**What you should do:** Count up the lines of the data below that contain the string "const", then give only the total.

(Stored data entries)
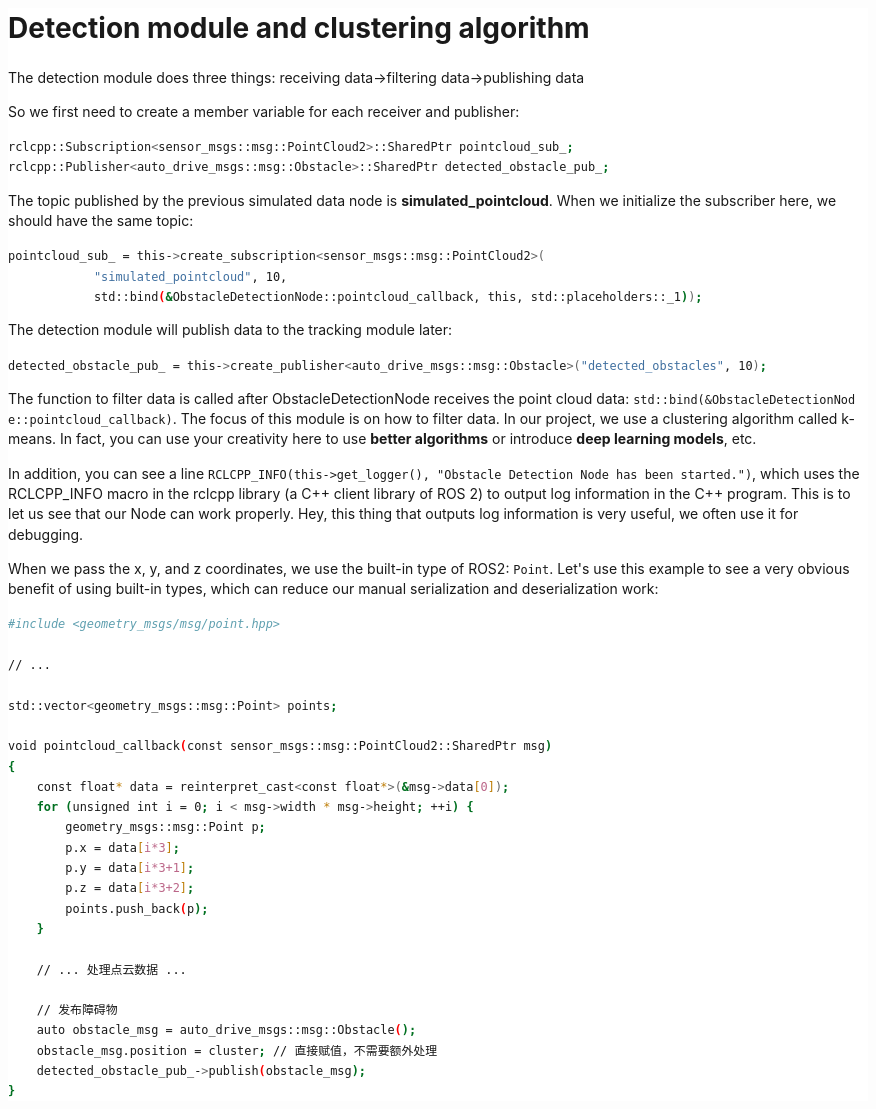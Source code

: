# Detection module and clustering algorithm

The detection module does three things: receiving data->filtering data->publishing data

So we first need to create a member variable for each receiver and publisher:

```bash
rclcpp::Subscription<sensor_msgs::msg::PointCloud2>::SharedPtr pointcloud_sub_;
rclcpp::Publisher<auto_drive_msgs::msg::Obstacle>::SharedPtr detected_obstacle_pub_;
```

The topic published by the previous simulated data node is **simulated_pointcloud**. When we initialize the subscriber here, we should have the same topic:

```bash
pointcloud_sub_ = this->create_subscription<sensor_msgs::msg::PointCloud2>(
            "simulated_pointcloud", 10, 
            std::bind(&ObstacleDetectionNode::pointcloud_callback, this, std::placeholders::_1));
```

The detection module will publish data to the tracking module later:

```bash
detected_obstacle_pub_ = this->create_publisher<auto_drive_msgs::msg::Obstacle>("detected_obstacles", 10);
```

The function to filter data is called after ObstacleDetectionNode receives the point cloud data: `std::bind(&ObstacleDetectionNode::pointcloud_callback)`. The focus of this module is on how to filter data. In our project, we use a clustering algorithm called k-means. In fact, you can use your creativity here to use **better algorithms** or introduce **deep learning models**, etc.

In addition, you can see a line `RCLCPP_INFO(this->get_logger(), "Obstacle Detection Node has been started.")`, which uses the RCLCPP_INFO macro in the rclcpp library (a C++ client library of ROS 2) to output log information in the C++ program. This is to let us see that our Node can work properly. Hey, this thing that outputs log information is very useful, we often use it for debugging.

When we pass the x, y, and z coordinates, we use the built-in type of ROS2: `Point`. Let's use this example to see a very obvious benefit of using built-in types, which can reduce our manual serialization and deserialization work:

```bash
#include <geometry_msgs/msg/point.hpp>

// ...

std::vector<geometry_msgs::msg::Point> points;

void pointcloud_callback(const sensor_msgs::msg::PointCloud2::SharedPtr msg)
{
    const float* data = reinterpret_cast<const float*>(&msg->data[0]);
    for (unsigned int i = 0; i < msg->width * msg->height; ++i) {
        geometry_msgs::msg::Point p;
        p.x = data[i*3];
        p.y = data[i*3+1];
        p.z = data[i*3+2];
        points.push_back(p);
    }

    // ... 处理点云数据 ...

    // 发布障碍物
    auto obstacle_msg = auto_drive_msgs::msg::Obstacle();
    obstacle_msg.position = cluster; // 直接赋值，不需要额外处理
    detected_obstacle_pub_->publish(obstacle_msg);
}
```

**Response to the exercise:** 2